(Saved entries)
************
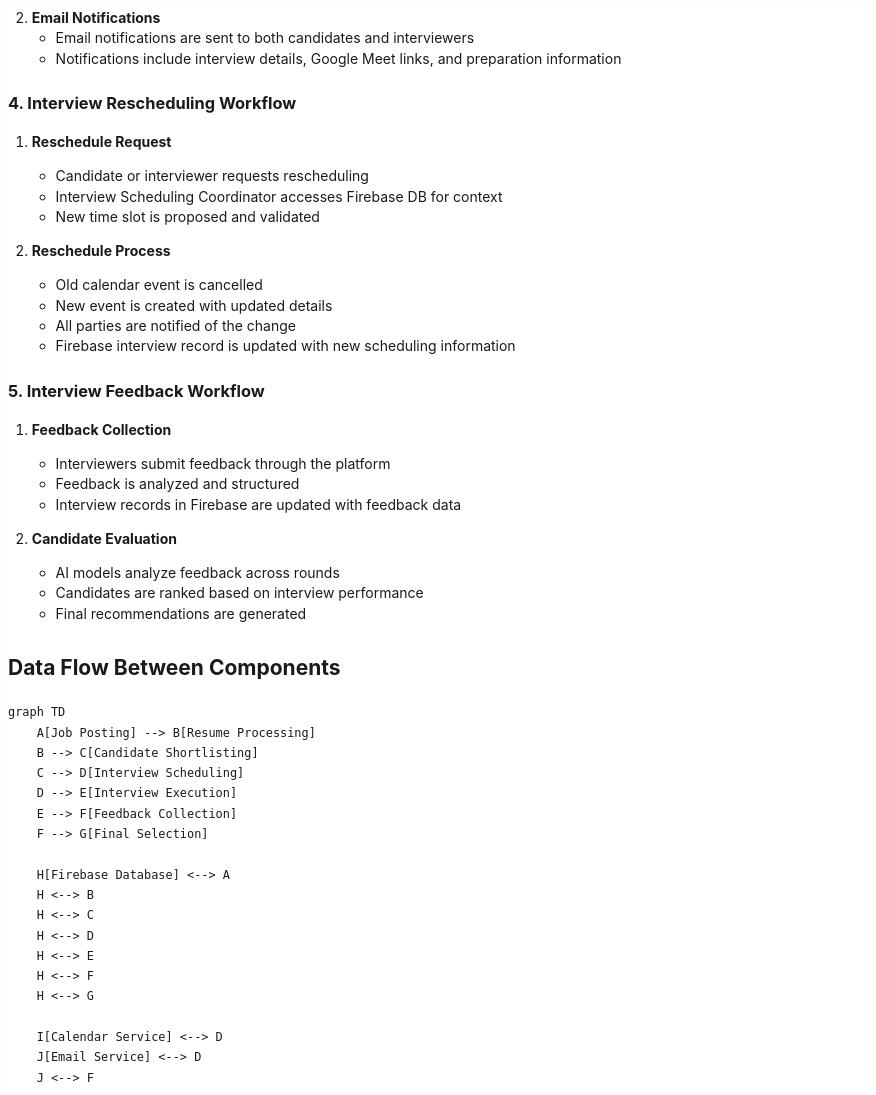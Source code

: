 2. **Email Notifications**
   - Email notifications are sent to both candidates and interviewers
   - Notifications include interview details, Google Meet links, and preparation information

### 4. Interview Rescheduling Workflow

1. **Reschedule Request**
   - Candidate or interviewer requests rescheduling
   - Interview Scheduling Coordinator accesses Firebase DB for context
   - New time slot is proposed and validated

2. **Reschedule Process**
   - Old calendar event is cancelled
   - New event is created with updated details
   - All parties are notified of the change
   - Firebase interview record is updated with new scheduling information

### 5. Interview Feedback Workflow

1. **Feedback Collection**
   - Interviewers submit feedback through the platform
   - Feedback is analyzed and structured
   - Interview records in Firebase are updated with feedback data

2. **Candidate Evaluation**
   - AI models analyze feedback across rounds
   - Candidates are ranked based on interview performance
   - Final recommendations are generated

## Data Flow Between Components

```mermaid
graph TD
    A[Job Posting] --> B[Resume Processing]
    B --> C[Candidate Shortlisting]
    C --> D[Interview Scheduling]
    D --> E[Interview Execution]
    E --> F[Feedback Collection]
    F --> G[Final Selection]
    
    H[Firebase Database] <--> A
    H <--> B
    H <--> C
    H <--> D
    H <--> E
    H <--> F
    H <--> G
    
    I[Calendar Service] <--> D
    J[Email Service] <--> D
    J <--> F
```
************
> _Prompt_: Nothing but the lines from the one with "- Interview records" through the final line of the data belongs in the answer, and they must match exactly.

> _Answer for the task_:
   - Interview records in Firebase are updated with feedback data

2. **Candidate Evaluation**
   - AI models analyze feedback across rounds
   - Candidates are ranked based on interview performance
   - Final recommendations are generated

## Data Flow Between Components

```mermaid
graph TD
    A[Job Posting] --> B[Resume Processing]
    B --> C[Candidate Shortlisting]
    C --> D[Interview Scheduling]
    D --> E[Interview Execution]
    E --> F[Feedback Collection]
    F --> G[Final Selection]
    
    H[Firebase Database] <--> A
    H <--> B
    H <--> C
    H <--> D
    H <--> E
    H <--> F
    H <--> G
    
    I[Calendar Service] <--> D
    J[Email Service] <--> D
    J <--> F
```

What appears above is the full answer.